Requirement:
Pull each line containing "generateParenthesis" out of the listing below.

Supplied material:

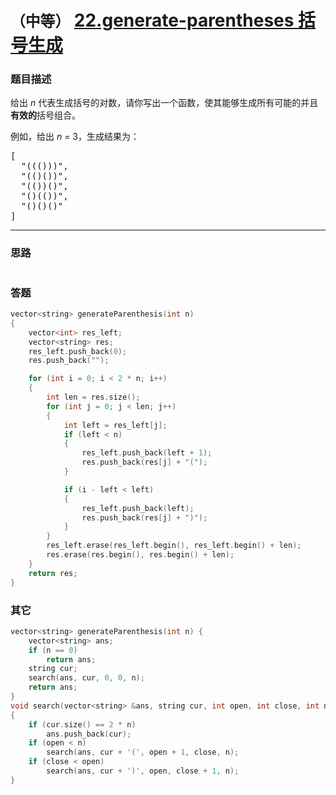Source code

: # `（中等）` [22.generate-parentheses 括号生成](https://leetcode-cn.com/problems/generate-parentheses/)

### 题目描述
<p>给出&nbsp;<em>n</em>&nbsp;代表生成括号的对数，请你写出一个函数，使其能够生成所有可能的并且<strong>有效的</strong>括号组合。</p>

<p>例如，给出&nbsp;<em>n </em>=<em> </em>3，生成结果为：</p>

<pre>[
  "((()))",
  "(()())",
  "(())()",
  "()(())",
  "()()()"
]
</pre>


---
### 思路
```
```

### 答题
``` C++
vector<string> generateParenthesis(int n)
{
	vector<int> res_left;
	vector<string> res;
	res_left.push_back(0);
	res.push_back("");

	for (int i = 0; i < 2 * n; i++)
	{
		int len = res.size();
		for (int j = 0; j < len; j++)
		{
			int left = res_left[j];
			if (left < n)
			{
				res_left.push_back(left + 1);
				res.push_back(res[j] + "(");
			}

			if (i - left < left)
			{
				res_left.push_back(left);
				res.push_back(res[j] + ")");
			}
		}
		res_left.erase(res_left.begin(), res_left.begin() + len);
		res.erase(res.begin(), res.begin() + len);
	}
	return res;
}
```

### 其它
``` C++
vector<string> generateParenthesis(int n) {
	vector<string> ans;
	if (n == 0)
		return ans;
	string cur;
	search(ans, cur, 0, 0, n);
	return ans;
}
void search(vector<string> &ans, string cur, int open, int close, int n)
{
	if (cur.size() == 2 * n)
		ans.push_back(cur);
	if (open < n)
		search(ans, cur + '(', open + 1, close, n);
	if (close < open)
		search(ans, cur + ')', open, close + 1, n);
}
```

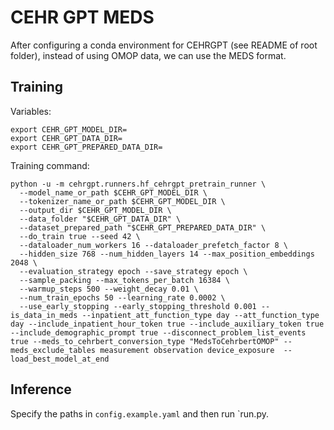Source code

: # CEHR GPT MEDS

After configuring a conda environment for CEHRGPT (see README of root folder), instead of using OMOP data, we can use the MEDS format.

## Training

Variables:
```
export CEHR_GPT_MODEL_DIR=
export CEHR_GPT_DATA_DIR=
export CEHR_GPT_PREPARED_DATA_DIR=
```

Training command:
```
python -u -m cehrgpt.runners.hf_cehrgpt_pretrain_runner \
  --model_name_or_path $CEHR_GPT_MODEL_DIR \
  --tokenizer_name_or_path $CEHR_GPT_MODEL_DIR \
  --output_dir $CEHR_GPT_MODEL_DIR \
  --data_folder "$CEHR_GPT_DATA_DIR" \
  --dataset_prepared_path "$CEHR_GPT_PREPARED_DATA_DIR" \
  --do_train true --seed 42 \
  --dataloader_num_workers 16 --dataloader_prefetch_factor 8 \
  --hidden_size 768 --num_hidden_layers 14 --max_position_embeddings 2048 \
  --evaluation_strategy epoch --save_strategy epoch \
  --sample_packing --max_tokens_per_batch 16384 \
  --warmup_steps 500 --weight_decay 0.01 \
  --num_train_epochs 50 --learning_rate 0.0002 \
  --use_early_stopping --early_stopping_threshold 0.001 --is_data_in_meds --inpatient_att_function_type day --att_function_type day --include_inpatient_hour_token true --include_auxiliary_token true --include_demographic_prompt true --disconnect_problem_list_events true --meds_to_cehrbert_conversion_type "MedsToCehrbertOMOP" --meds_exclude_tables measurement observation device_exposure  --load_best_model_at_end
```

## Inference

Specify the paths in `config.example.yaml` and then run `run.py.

Answer space:
vector<string> generateParenthesis(int n)
vector<string> generateParenthesis(int n) {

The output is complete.